* **Task to carry out**: Nothing but the lines below between the line holding "показаны разные картинки" and the line holding "Данное домашнее задание", inclusive, should appear in the answer, each set down exactly.

(Source texts of formatted documents)
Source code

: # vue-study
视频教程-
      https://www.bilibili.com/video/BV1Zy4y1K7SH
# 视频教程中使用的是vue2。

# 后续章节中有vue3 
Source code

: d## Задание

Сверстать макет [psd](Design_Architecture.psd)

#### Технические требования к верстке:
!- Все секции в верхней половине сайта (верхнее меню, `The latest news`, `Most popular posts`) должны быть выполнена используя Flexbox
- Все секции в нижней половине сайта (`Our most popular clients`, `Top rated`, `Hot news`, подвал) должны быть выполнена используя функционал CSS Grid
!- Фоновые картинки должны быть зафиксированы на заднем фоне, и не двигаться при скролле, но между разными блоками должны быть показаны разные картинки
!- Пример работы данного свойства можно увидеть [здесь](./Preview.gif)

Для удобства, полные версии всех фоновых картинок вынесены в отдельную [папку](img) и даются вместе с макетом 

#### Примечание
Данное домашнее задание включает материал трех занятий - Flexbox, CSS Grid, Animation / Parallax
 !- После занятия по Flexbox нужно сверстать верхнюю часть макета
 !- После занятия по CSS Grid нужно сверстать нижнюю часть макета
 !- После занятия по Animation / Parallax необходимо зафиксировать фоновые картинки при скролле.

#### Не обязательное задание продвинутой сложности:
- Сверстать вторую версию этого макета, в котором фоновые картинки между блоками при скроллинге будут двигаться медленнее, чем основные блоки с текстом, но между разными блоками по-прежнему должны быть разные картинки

---

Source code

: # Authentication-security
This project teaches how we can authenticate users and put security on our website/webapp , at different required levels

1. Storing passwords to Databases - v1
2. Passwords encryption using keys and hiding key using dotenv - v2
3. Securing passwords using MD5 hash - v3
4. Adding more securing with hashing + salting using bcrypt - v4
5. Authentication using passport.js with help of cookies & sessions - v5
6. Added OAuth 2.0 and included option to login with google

...

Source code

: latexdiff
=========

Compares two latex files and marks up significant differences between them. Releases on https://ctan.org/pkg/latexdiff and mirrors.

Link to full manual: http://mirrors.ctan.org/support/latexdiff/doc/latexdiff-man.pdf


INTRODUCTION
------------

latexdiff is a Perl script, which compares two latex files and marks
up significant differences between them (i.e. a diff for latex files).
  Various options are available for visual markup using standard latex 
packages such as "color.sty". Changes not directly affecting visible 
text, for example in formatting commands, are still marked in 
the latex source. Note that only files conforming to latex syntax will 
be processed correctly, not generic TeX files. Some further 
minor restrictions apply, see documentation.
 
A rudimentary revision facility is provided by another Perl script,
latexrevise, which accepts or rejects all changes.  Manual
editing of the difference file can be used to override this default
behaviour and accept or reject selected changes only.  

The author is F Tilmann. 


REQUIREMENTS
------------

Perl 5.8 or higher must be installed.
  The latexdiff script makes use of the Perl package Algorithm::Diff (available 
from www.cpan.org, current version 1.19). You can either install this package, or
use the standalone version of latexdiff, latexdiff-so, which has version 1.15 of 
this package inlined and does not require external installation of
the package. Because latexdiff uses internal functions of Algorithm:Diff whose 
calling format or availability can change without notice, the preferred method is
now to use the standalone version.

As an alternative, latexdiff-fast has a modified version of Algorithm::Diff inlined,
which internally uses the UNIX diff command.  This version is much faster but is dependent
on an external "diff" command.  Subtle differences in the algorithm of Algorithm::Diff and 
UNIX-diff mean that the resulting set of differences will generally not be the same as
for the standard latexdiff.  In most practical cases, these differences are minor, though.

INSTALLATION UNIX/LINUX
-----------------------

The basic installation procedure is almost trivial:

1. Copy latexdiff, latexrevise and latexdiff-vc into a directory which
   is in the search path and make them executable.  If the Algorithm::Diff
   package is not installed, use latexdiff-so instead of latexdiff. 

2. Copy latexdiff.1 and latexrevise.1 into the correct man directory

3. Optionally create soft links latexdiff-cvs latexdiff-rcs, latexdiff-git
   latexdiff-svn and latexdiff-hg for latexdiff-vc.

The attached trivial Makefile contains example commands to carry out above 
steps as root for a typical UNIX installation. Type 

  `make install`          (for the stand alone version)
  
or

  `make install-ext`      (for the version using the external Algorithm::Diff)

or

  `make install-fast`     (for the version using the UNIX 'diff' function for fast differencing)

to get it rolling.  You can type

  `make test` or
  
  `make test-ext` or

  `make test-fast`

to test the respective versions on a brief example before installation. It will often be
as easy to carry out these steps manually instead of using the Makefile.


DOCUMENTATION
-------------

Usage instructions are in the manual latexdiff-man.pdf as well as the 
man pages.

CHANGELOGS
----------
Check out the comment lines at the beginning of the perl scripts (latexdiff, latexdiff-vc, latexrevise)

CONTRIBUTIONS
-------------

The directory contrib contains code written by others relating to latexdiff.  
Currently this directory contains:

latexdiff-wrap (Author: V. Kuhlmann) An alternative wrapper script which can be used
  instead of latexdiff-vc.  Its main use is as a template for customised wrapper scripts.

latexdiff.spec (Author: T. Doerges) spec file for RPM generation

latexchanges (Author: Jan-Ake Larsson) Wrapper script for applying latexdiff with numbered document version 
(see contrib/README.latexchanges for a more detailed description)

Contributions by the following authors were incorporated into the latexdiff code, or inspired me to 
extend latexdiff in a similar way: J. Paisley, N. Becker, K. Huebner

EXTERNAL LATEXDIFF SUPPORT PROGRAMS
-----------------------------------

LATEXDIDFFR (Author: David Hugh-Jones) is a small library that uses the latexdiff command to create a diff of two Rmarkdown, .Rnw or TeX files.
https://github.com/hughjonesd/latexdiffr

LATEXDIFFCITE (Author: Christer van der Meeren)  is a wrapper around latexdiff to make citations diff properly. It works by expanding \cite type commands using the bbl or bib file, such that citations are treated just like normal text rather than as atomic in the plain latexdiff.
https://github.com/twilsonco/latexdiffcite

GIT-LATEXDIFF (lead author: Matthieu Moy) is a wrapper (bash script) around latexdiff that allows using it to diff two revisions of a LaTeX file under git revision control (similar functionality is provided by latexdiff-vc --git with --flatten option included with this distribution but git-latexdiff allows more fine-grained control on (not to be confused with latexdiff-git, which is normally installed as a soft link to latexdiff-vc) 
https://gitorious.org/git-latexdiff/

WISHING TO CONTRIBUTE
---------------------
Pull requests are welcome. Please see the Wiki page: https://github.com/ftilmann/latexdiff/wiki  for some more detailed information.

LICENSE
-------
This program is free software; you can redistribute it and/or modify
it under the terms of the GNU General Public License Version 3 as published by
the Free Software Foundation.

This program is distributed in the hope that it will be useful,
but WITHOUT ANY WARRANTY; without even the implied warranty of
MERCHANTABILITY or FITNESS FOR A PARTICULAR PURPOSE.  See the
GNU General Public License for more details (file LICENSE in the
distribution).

* **Result of this task**:
!- Фоновые картинки должны быть зафиксированы на заднем фоне, и не двигаться при скролле, но между разными блоками должны быть показаны разные картинки
!- Пример работы данного свойства можно увидеть [здесь](./Preview.gif)

Для удобства, полные версии всех фоновых картинок вынесены в отдельную [папку](img) и даются вместе с макетом 

#### Примечание
Данное домашнее задание включает материал трех занятий - Flexbox, CSS Grid, Animation / Parallax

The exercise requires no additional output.